# [THE INPUT]
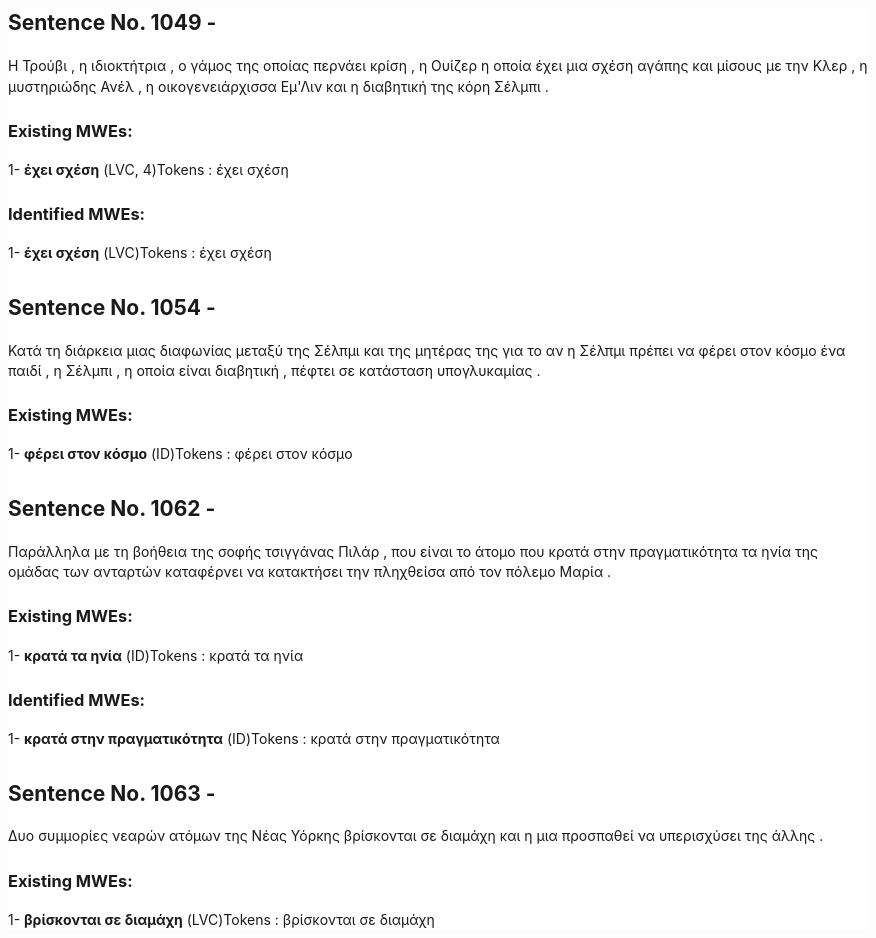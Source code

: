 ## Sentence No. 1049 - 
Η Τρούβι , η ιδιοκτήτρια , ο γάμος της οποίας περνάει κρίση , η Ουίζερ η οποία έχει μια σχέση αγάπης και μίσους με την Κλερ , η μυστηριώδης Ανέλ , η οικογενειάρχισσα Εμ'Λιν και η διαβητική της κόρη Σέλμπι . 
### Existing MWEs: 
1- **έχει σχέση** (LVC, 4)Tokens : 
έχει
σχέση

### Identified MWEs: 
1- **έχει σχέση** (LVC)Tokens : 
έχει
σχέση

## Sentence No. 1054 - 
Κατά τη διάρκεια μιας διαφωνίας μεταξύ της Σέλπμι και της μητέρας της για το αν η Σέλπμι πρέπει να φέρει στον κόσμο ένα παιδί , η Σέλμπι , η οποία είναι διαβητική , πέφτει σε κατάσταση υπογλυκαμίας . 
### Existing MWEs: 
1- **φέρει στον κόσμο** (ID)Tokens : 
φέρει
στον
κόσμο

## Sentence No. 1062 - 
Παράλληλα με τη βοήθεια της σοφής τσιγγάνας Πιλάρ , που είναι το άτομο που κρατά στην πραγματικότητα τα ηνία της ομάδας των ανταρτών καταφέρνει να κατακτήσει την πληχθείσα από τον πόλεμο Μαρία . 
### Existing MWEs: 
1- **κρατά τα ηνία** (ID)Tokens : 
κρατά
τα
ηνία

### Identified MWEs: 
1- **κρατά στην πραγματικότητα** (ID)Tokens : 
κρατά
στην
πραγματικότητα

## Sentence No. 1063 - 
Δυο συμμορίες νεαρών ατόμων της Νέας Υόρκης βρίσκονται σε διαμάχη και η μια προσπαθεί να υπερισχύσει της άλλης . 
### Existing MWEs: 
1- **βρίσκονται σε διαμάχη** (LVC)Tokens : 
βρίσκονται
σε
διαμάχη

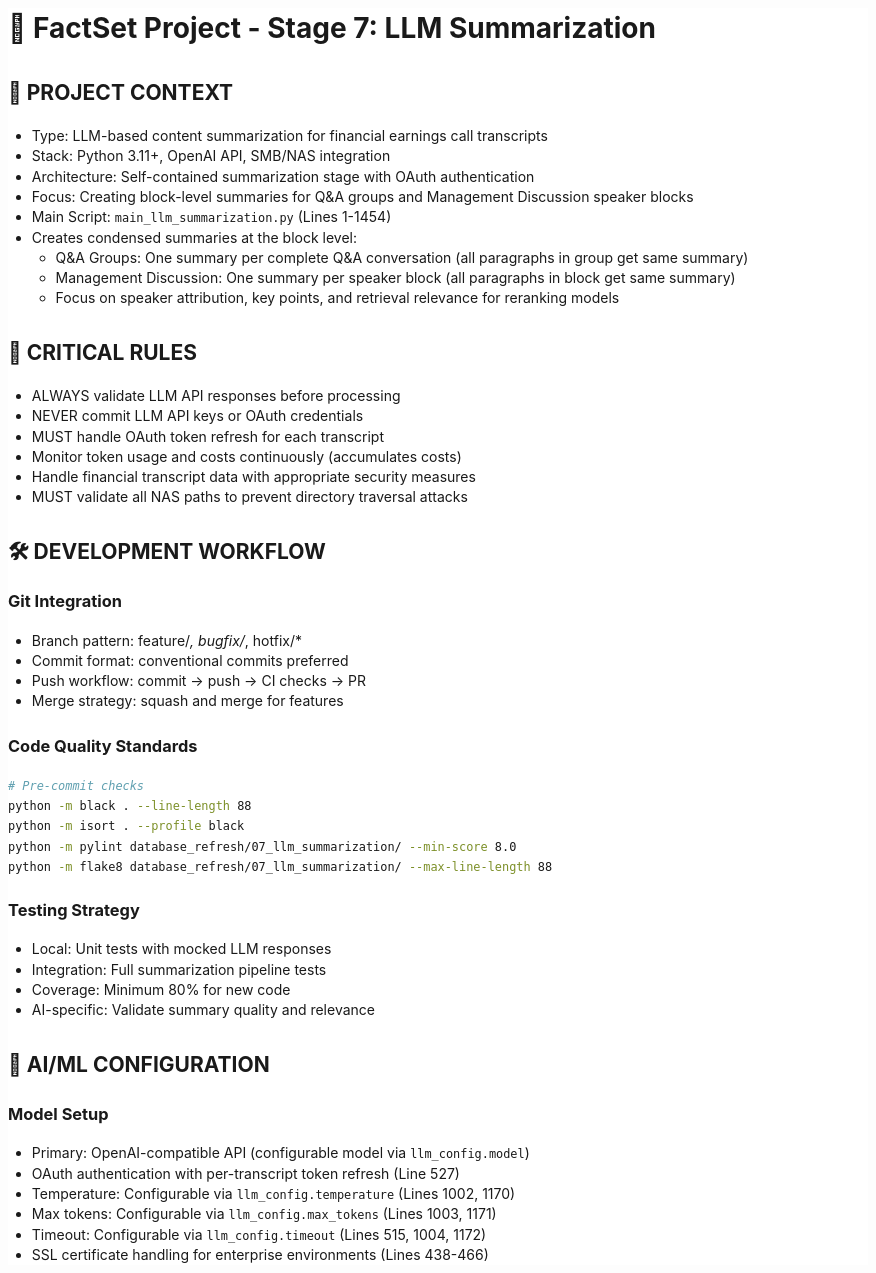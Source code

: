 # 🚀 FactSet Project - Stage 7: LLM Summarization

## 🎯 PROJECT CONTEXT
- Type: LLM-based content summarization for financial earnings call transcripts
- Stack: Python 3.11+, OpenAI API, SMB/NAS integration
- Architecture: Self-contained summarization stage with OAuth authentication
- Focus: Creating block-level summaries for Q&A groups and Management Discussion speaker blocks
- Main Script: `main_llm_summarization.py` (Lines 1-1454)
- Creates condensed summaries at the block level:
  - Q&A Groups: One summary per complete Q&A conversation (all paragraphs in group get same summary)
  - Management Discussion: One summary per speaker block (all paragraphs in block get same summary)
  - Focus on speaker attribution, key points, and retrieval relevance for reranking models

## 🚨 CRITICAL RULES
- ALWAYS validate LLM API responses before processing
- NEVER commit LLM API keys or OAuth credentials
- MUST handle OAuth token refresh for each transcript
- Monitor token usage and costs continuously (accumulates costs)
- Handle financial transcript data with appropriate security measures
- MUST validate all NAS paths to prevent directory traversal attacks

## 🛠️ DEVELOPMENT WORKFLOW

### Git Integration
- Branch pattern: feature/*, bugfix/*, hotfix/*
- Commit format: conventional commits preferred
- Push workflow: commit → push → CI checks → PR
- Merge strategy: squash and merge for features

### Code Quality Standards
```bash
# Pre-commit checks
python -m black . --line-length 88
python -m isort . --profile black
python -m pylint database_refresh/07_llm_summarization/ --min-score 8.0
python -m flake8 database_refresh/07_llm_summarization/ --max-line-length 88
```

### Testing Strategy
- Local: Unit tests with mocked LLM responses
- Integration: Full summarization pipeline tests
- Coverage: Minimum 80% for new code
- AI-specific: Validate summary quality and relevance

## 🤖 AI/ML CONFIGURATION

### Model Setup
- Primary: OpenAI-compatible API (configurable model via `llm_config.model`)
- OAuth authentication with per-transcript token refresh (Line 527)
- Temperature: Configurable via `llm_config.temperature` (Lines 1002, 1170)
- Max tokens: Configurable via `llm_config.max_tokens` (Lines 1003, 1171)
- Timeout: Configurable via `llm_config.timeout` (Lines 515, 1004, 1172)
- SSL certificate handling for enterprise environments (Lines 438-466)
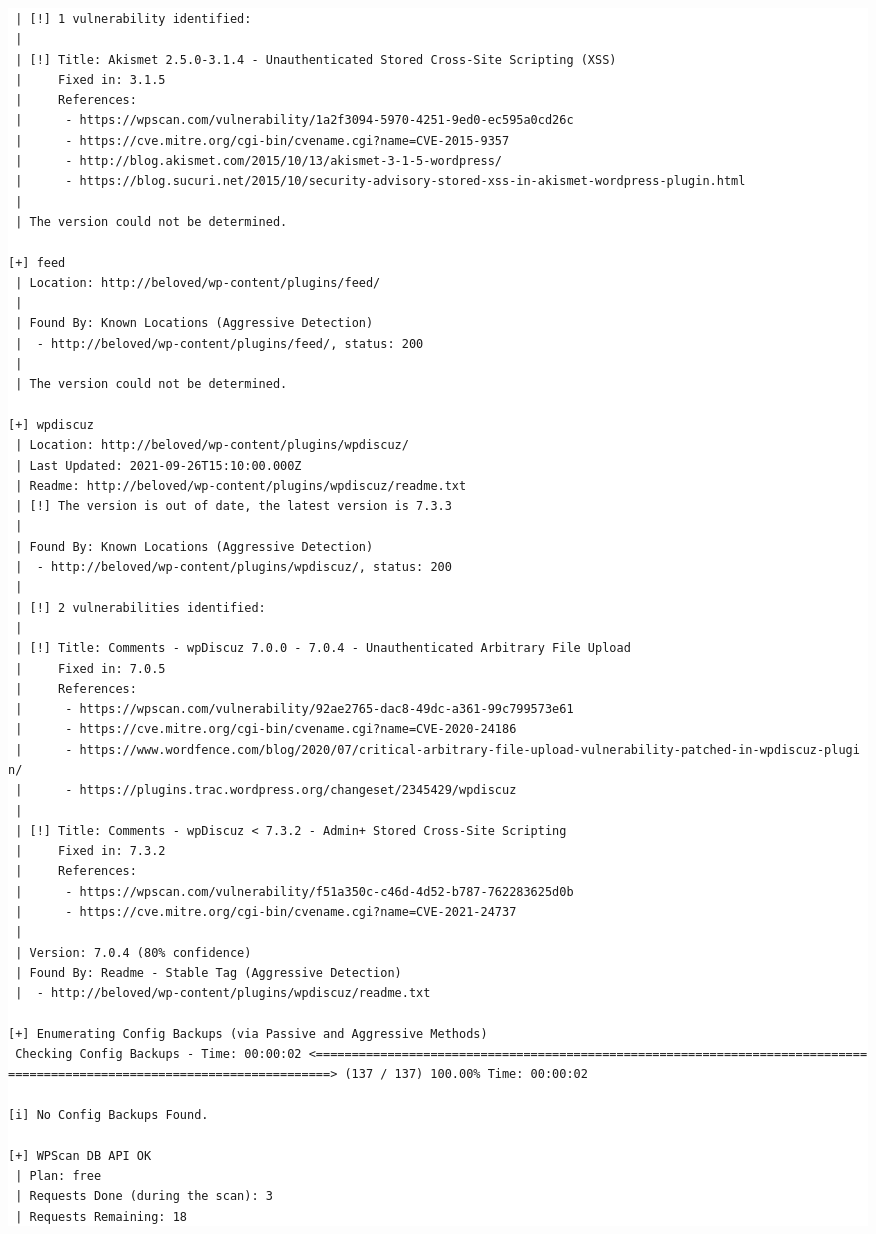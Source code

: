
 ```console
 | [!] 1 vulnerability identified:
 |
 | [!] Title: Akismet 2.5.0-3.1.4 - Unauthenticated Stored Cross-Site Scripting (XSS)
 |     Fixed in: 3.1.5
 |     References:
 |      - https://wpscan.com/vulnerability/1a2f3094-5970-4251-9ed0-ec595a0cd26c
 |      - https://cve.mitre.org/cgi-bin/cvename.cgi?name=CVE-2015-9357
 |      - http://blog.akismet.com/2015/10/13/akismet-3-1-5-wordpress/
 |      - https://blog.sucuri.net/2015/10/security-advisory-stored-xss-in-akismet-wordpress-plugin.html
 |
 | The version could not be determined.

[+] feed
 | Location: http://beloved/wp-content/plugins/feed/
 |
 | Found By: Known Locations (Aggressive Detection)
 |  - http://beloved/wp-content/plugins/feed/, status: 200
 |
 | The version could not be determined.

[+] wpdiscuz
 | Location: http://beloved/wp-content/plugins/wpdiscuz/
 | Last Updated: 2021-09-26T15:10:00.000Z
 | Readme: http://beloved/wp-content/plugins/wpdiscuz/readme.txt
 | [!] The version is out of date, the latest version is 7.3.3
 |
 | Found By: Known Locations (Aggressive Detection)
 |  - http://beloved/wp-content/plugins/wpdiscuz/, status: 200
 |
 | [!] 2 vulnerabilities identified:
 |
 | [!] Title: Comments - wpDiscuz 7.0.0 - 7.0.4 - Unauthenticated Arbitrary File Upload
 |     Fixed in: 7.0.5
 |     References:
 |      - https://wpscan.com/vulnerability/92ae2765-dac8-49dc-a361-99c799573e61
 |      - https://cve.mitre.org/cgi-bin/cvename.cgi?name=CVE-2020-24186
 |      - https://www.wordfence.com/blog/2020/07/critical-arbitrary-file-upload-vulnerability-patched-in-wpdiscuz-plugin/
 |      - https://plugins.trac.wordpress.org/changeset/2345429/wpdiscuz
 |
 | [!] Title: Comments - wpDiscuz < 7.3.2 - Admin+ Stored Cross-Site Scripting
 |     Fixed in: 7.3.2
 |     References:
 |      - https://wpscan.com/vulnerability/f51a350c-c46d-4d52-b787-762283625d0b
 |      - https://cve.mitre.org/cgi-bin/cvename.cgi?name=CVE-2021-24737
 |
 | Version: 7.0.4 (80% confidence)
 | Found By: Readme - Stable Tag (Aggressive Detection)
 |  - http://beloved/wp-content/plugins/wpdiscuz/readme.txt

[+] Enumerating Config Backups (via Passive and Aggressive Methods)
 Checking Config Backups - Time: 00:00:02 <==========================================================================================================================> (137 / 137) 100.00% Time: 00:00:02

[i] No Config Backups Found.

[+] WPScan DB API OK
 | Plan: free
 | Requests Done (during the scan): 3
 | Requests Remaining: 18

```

# [ASSIGNMENT]
All lines of the entries above where "Unauthenticated" turns up should be reported.

# [REPLY]
 | [!] Title: Akismet 2.5.0-3.1.4 - Unauthenticated Stored Cross-Site Scripting (XSS)
 | [!] Title: Comments - wpDiscuz 7.0.0 - 7.0.4 - Unauthenticated Arbitrary File Upload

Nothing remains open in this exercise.